═══ DATASET RECORDS ═══
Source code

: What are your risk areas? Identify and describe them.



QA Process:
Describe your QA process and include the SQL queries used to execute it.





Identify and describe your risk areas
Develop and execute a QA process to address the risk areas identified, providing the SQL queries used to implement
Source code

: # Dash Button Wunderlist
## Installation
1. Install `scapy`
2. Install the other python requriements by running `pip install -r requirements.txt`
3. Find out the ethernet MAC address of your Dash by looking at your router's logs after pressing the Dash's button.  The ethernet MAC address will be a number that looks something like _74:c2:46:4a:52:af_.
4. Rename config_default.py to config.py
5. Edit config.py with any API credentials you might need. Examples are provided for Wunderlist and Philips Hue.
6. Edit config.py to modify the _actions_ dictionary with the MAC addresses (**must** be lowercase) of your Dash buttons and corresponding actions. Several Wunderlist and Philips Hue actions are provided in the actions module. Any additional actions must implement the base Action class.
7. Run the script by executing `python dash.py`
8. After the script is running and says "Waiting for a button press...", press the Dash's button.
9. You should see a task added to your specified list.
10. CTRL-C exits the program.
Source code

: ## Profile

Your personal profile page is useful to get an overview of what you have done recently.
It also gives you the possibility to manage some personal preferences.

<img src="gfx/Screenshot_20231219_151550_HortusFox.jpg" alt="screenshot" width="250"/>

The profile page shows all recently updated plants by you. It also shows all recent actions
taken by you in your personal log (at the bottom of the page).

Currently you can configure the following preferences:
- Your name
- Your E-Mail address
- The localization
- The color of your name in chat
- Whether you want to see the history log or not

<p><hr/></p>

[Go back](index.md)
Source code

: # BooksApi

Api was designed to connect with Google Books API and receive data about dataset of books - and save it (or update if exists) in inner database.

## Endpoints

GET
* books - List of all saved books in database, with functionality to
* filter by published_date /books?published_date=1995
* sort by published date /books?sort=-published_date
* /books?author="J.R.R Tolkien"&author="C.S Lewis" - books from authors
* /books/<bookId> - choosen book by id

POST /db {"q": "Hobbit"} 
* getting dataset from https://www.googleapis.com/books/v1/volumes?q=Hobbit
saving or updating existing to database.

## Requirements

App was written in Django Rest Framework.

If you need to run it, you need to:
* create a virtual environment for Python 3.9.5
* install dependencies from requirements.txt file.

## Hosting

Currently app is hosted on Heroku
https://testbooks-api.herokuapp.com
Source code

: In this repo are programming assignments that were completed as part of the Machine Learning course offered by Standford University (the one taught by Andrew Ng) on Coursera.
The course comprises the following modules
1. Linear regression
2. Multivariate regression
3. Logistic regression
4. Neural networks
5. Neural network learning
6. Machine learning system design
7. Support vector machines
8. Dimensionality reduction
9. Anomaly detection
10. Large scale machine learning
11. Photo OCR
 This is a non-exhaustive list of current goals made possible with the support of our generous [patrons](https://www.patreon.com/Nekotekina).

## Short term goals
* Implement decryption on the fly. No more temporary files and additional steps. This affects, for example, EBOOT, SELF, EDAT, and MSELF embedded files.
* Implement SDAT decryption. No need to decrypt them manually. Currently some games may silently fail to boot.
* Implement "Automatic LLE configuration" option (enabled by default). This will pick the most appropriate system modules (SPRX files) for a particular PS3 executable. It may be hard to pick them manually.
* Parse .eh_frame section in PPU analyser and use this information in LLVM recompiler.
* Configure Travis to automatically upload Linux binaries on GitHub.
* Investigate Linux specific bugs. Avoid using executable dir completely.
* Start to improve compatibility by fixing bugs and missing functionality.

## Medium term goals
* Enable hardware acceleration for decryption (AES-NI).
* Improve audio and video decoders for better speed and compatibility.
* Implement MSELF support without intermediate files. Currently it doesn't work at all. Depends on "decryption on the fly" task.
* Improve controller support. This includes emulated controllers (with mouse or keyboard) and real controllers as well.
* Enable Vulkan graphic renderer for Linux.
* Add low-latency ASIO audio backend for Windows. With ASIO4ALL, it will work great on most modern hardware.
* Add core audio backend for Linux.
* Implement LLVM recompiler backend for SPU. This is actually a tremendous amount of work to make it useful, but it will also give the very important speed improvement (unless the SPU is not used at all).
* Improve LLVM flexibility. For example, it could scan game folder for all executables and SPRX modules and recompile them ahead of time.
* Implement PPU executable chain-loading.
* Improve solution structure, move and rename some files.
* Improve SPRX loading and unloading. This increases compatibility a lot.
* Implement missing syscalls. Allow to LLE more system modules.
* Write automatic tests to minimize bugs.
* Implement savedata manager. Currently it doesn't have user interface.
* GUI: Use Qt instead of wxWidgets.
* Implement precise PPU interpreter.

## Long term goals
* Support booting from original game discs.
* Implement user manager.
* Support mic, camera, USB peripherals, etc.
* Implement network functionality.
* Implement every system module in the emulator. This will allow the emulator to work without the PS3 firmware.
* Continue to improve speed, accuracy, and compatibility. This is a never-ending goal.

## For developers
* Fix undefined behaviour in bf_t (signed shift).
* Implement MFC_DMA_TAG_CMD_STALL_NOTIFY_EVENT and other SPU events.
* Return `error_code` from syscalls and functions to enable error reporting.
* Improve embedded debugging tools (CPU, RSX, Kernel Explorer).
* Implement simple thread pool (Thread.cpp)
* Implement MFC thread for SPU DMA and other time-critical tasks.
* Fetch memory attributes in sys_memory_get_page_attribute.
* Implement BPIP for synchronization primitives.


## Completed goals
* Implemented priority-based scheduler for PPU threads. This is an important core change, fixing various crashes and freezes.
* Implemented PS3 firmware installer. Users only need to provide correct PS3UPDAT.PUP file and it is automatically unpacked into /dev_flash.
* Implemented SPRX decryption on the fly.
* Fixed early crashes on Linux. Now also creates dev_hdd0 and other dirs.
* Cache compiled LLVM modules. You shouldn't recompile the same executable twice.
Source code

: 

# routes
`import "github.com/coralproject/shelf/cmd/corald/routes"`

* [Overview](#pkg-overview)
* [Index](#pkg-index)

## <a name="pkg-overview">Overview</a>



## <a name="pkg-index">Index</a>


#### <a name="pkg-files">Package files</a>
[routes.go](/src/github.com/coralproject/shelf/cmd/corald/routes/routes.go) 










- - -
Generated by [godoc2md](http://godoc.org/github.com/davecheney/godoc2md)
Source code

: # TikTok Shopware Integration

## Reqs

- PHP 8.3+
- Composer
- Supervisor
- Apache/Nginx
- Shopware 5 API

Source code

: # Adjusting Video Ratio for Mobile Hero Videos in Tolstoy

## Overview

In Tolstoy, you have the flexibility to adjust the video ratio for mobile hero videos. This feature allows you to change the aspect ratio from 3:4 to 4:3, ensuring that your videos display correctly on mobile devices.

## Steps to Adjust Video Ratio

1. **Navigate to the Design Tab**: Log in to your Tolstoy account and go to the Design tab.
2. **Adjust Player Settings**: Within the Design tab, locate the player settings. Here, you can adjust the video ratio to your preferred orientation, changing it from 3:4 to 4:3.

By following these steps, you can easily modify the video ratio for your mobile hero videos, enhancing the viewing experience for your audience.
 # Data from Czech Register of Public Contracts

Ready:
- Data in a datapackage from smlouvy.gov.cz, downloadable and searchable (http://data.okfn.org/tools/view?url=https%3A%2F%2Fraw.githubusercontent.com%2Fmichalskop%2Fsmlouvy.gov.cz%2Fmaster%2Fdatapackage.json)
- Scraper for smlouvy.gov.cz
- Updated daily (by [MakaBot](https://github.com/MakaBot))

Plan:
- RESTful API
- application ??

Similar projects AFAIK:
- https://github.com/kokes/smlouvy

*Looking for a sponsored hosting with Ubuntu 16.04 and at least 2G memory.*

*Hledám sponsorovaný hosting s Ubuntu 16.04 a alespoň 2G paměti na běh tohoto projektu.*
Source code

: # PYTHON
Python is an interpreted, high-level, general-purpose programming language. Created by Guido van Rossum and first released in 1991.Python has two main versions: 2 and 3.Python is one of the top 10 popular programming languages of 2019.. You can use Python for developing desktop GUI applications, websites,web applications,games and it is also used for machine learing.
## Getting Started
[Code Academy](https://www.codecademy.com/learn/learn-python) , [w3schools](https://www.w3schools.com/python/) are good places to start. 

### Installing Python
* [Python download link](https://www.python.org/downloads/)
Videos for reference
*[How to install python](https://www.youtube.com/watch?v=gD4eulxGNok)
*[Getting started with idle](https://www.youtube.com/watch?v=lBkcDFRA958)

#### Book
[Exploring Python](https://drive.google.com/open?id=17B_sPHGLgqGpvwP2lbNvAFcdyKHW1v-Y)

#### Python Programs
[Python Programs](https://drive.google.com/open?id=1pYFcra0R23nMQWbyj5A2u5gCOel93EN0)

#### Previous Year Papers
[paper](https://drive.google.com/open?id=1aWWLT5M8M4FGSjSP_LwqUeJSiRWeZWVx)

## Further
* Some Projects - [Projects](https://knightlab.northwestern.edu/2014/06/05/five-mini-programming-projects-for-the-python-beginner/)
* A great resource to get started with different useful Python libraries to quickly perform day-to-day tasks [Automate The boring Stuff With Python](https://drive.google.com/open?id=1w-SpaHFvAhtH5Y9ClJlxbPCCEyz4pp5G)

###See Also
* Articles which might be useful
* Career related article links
═══
**TRY IT:** Show, from the listing above, each line that contains the word "additional".

**RESPONSE BELOW:**
6. Edit config.py to modify the _actions_ dictionary with the MAC addresses (**must** be lowercase) of your Dash buttons and corresponding actions. Several Wunderlist and Philips Hue actions are provided in the actions module. Any additional actions must implement the base Action class.
* Implement decryption on the fly. No more temporary files and additional steps. This affects, for example, EBOOT, SELF, EDAT, and MSELF embedded files.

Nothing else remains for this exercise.